Aversive Methoden in der Hundeerziehung

Was ich gerade sehr interessant finde: Es wird sehr genau differenziert, dass nicht jeder, der aversive Methoden generell befürwortet, deshalb gleich grob zu seinem Hund ist, es da viele Schattierungen gibt und man bitte genau differenzieren sollte. Was ich absolut richtig finde! Umgekehrt scheint diese Differenzierung aber nicht ganz so nötig zu sein, will mir scheinen. Ich lese immer wieder heraus, dass jeder, der aversive Methoden für sich und seinen Hund ablehnt, deshalb gleich einen kompletten Stempel aufgedrückt bekommt: Zuckersüß und rosa Schmetterlinge pubsend, jahrelang ohne Ergebnis ideologisch korrekt am Hund herumtrainierend, diesem dabei jede Menge unnötigen Stress zumutend...

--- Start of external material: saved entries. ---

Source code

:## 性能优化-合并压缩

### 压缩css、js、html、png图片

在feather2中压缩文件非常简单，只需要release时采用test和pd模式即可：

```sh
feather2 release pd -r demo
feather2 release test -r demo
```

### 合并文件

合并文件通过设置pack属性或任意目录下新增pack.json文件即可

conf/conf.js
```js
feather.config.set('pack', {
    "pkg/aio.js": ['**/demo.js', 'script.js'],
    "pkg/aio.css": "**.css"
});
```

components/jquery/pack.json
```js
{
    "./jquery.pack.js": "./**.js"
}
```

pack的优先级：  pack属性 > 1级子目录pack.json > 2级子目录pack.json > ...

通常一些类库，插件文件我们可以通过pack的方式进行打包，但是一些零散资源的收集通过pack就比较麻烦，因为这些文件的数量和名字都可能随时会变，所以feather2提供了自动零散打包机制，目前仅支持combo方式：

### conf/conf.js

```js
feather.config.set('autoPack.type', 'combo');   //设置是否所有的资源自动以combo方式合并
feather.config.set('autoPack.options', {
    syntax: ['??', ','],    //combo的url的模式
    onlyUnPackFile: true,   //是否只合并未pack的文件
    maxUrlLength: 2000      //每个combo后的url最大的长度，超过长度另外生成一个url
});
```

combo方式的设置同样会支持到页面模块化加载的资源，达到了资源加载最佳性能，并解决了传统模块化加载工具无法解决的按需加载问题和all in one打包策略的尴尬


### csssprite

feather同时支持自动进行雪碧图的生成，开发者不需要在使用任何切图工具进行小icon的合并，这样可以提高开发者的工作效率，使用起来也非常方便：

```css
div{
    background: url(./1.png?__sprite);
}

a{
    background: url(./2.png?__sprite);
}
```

Ganz ehrlich? Ich fühle mich damit nicht weniger abgewertet und in eine Schublade gesteckt als andere, denen unterstellt wird wer seinen Hund mal rempelt ist deshalb gleichzusetzen mit einem Tierquäler. Fakt ist: Mir wurde früher von vielen wohlmeinenden selbsternannten Hundeverstehern erklärt, ich müsse nur mal richtig durchgreifen, solle Sandor mit Wasserspritze, Discs oder ähnlichem klarmachen dass sein Verhalten nicht geht, dann wäre das ruckzuck erledigt. Oder einfach mal "richtig Unterordnung machen". Oder Sandor mal richtig in den Senkel stellen, wenn er sich nicht von Fremden anfassen lassen will. Will ich nicht, auch wenn mir noch so viele erklären, damit wäre alles sofort erledigt. Das bedeutet nicht, dass er kein Nein kennt. Oder dass ich niemals auf ihn zugehe, bis er wieder mitkriegt dass ich auch noch da bin und gerade was zu sagen habe. Ich stoppe lediglich genau an dem Punkt, an dem er wieder ansprechbar ist, ohne dass er deshalb eingeschüchtert wird. Und was den Zeitraum angeht: Jep, das dauert seine Zeit. Nicht endlos erfolglos, aber so lange, wie es eben dauert bis er es auch wirklich leisten kann. Da hat mir Sandor verdammt viel beigebracht. Denn achtet man die Grenzen seiner Möglichkeiten nicht exakt, dann kommt die Quittung postwendend in Form von Allergieschüben oder auch fokalen Anfällen am Abend. Sieht tagsüber gar nicht so aus, er wirkte früher schlicht wie ein komplett unkontrollierter, nach vorne gehender Terrier. Und ich mag gar nicht daran denken wie er sich entwickelt hätte, wenn man ihn entsprechend aversiv behandelt hätte.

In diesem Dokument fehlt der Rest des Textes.